Will the "School of the Assassins" be closed?

This weekend, thousands of priests, nuns, and other activists will descend on Fort Benning, Georgia, to demonstrate against the Western Hemisphere Institute for Security Cooperation (WHISC).

The annual demonstrations against the U.S. training center have become one of the largest expressions of anti-war sentiment in the country, but will it succeed in changing U.S. policy?

The institute, formerly known as the School of the Americas, was launched in Panama in 1946 as a base to train military officers in Latin America. It was kicked out of Panama in the mid-1980s and moved to Fort Benning, where it has since been targeted by hundreds of faith and human rights groups for its unsavory role in supporting dictators and death squads.

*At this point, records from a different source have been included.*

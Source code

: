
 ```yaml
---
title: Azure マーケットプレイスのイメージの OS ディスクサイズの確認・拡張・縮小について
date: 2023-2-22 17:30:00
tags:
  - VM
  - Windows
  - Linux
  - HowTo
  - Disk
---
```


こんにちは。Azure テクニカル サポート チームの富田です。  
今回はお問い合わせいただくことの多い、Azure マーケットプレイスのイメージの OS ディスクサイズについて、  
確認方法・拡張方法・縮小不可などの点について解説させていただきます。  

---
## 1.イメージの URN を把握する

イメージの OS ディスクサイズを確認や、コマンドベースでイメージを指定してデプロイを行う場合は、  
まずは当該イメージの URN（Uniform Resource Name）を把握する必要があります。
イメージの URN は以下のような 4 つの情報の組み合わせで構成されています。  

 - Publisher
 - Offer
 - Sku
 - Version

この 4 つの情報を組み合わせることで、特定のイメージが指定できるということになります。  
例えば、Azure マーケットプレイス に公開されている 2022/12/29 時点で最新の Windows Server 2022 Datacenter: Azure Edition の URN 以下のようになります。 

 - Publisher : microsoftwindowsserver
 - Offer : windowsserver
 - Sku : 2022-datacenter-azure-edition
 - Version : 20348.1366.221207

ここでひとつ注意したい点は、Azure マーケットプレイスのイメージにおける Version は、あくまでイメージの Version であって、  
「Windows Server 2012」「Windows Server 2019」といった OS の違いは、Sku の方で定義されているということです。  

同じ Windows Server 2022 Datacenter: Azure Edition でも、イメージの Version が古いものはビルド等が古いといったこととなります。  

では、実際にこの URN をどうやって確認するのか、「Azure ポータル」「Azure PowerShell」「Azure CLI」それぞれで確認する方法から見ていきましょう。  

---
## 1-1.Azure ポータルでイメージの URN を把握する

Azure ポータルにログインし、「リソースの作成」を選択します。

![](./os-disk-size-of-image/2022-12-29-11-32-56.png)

As the activist group SOA Watch, sponsor of the annual protests, states:


Over its 59 years, the SOA has trained over 60,000 Latin American soldiers in counterinsurgency techniques, sniper training, commando and psychological warfare, military intelligence and interrogation tactics. These graduates have consistently used their skills to wage a war against their own people. Among those targeted by SOA graduates are educators, union organizers, religious workers, student leaders, and others who work for the rights of the poor. Hundreds of thousands of Latin Americans have been tortured, raped, assassinated, "disappeared," massacred, and forced into refugee by those trained at the School of Assassins.

Many of the atrocities linked to SOA/WHISC graduates occurred in the bloody 1980s, but some incidents are more recent. For example:

On February 21-22, 2005, eight members of the San José de Apartadó Peace Community in Urabá, Colombia were brutally massacred. Witnesses identified the killers as members of the Colombian military's 17th Brigade, commanded by an SOA graduate.

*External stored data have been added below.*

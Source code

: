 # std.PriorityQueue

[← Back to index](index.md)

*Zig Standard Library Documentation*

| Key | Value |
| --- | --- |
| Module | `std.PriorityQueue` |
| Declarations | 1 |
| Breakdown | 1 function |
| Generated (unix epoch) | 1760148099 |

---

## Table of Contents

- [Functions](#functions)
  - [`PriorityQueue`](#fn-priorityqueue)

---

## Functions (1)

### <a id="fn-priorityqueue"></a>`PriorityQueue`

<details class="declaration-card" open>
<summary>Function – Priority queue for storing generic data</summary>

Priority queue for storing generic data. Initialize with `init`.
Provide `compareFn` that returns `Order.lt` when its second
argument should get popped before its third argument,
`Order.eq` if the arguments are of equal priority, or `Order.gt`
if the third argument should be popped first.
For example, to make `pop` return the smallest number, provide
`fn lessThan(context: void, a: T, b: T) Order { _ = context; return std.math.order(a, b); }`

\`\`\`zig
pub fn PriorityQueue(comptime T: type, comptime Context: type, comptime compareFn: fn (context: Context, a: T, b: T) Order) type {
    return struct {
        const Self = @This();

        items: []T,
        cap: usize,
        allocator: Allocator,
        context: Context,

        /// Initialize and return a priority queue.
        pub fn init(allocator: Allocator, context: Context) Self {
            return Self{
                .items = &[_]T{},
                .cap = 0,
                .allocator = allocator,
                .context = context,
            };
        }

This year, SOA Watch anticipates "over 20,000" people will descend on Columbus, Georgia for"teach-ins, workshops, rallies and marches," including over 1,000 grandmothers -- a special mobilization this year.

Will it have any impact? Activists came surprisingly close to closing SOA in the late 1990s, as bad publicity about the actions of SOA's alumni spread. A Congressional House vote on closing SOA narrowly missed, and -- in a sign that the Pentagon was concerned about the negative press -- the center's name was changed to WHISC in 2001, although there was little evidence of a change in policy. The protests didn't let up after 9/11, although the new political climate took closing WHISC off the Congressional agenda.

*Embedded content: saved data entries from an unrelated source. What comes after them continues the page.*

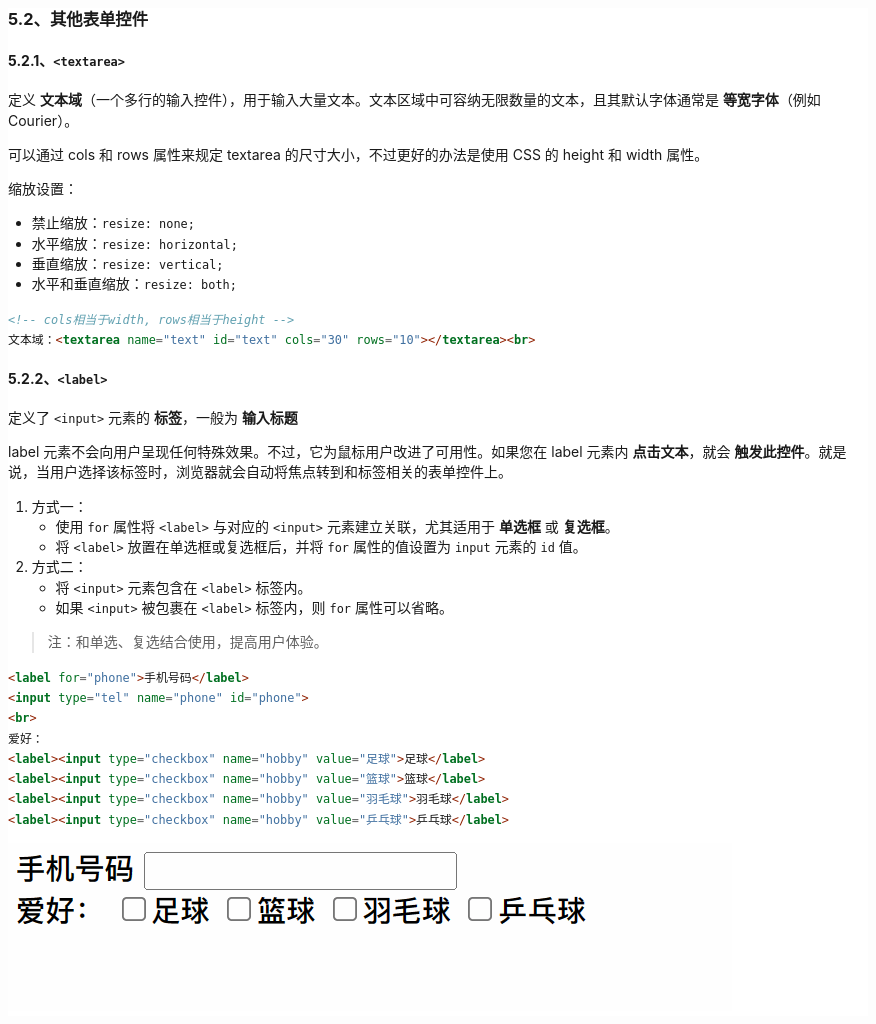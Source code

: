 ### 5.2、其他表单控件

#### 5.2.1、`<textarea>`

定义 **文本域**（一个多行的输入控件），用于输入大量文本。文本区域中可容纳无限数量的文本，且其默认字体通常是 **等宽字体**（例如 Courier）。

可以通过 cols 和 rows 属性来规定 textarea 的尺寸大小，不过更好的办法是使用 CSS 的 height 和 width 属性。

缩放设置：

- 禁止缩放：`resize: none;`
- 水平缩放：`resize: horizontal;`
- 垂直缩放：`resize: vertical;`
- 水平和垂直缩放：`resize: both;`

```html
<!-- cols相当于width, rows相当于height -->
文本域：<textarea name="text" id="text" cols="30" rows="10"></textarea><br>
```

#### 5.2.2、`<label>`

定义了 `<input>` 元素的 **标签**，一般为 **输入标题**

label 元素不会向用户呈现任何特殊效果。不过，它为鼠标用户改进了可用性。如果您在 label 元素内 **点击文本**，就会 **触发此控件**。就是说，当用户选择该标签时，浏览器就会自动将焦点转到和标签相关的表单控件上。

1. 方式一：
    - 使用 `for` 属性将 `<label>` 与对应的 `<input>` 元素建立关联，尤其适用于 **单选框** 或 **复选框**。
    - 将 `<label>` 放置在单选框或复选框后，并将 `for` 属性的值设置为 `input` 元素的 `id` 值。
2. 方式二：
    - 将 `<input>` 元素包含在 `<label>` 标签内。
    - 如果 `<input>` 被包裹在 `<label>` 标签内，则 `for` 属性可以省略。

> 注：和单选、复选结合使用，提高用户体验。

```html
<label for="phone">手机号码</label>
<input type="tel" name="phone" id="phone">
<br>
爱好：
<label><input type="checkbox" name="hobby" value="足球">足球</label>
<label><input type="checkbox" name="hobby" value="篮球">篮球</label>
<label><input type="checkbox" name="hobby" value="羽毛球">羽毛球</label>
<label><input type="checkbox" name="hobby" value="乒乓球">乒乓球</label>
```

![](./assets/PixPin_2023-12-27_21-18-55.gif)
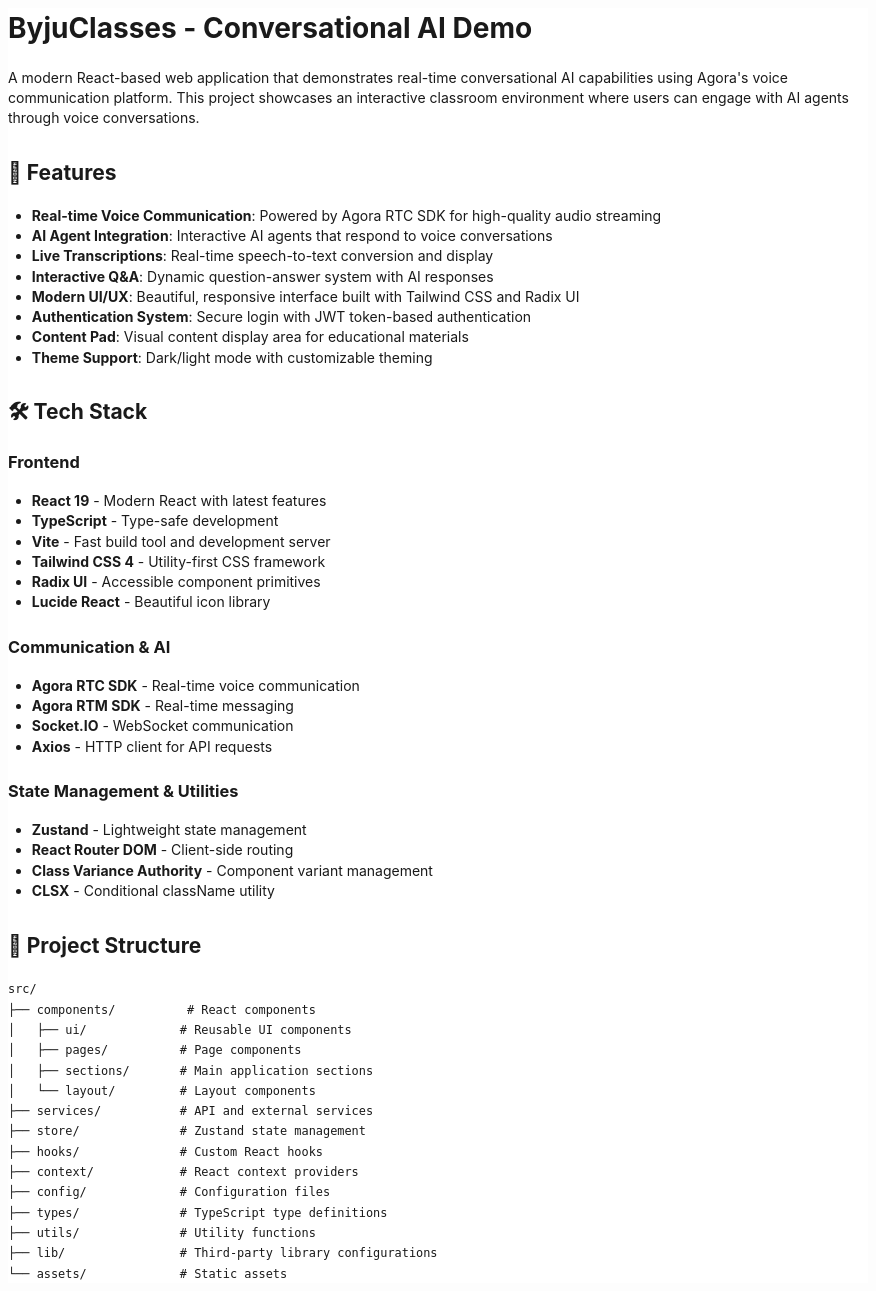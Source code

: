 # ByjuClasses - Conversational AI Demo

A modern React-based web application that demonstrates real-time conversational AI capabilities using Agora's voice communication platform. This project showcases an interactive classroom environment where users can engage with AI agents through voice conversations.

## 🚀 Features

- **Real-time Voice Communication**: Powered by Agora RTC SDK for high-quality audio streaming
- **AI Agent Integration**: Interactive AI agents that respond to voice conversations
- **Live Transcriptions**: Real-time speech-to-text conversion and display
- **Interactive Q&A**: Dynamic question-answer system with AI responses
- **Modern UI/UX**: Beautiful, responsive interface built with Tailwind CSS and Radix UI
- **Authentication System**: Secure login with JWT token-based authentication
- **Content Pad**: Visual content display area for educational materials
- **Theme Support**: Dark/light mode with customizable theming

## 🛠️ Tech Stack

### Frontend
- **React 19** - Modern React with latest features
- **TypeScript** - Type-safe development
- **Vite** - Fast build tool and development server
- **Tailwind CSS 4** - Utility-first CSS framework
- **Radix UI** - Accessible component primitives
- **Lucide React** - Beautiful icon library

### Communication & AI
- **Agora RTC SDK** - Real-time voice communication
- **Agora RTM SDK** - Real-time messaging
- **Socket.IO** - WebSocket communication
- **Axios** - HTTP client for API requests

### State Management & Utilities
- **Zustand** - Lightweight state management
- **React Router DOM** - Client-side routing
- **Class Variance Authority** - Component variant management
- **CLSX** - Conditional className utility

## 📁 Project Structure

```
src/
├── components/          # React components
│   ├── ui/             # Reusable UI components
│   ├── pages/          # Page components
│   ├── sections/       # Main application sections
│   └── layout/         # Layout components
├── services/           # API and external services
├── store/              # Zustand state management
├── hooks/              # Custom React hooks
├── context/            # React context providers
├── config/             # Configuration files
├── types/              # TypeScript type definitions
├── utils/              # Utility functions
├── lib/                # Third-party library configurations
└── assets/             # Static assets
```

With many Latin American countries shifting to the left -- the latest being Nicaragua -- debates about the U.S. role in the region will likely only intensify. The thousands coming to Fort Benning this weekend wonder: Will a new Congress, bolstered by a public frustrated with the direction of U.S. foreign policy, return scrutiny to WHISC/SOA and the U.S. role in human rights violations abroad?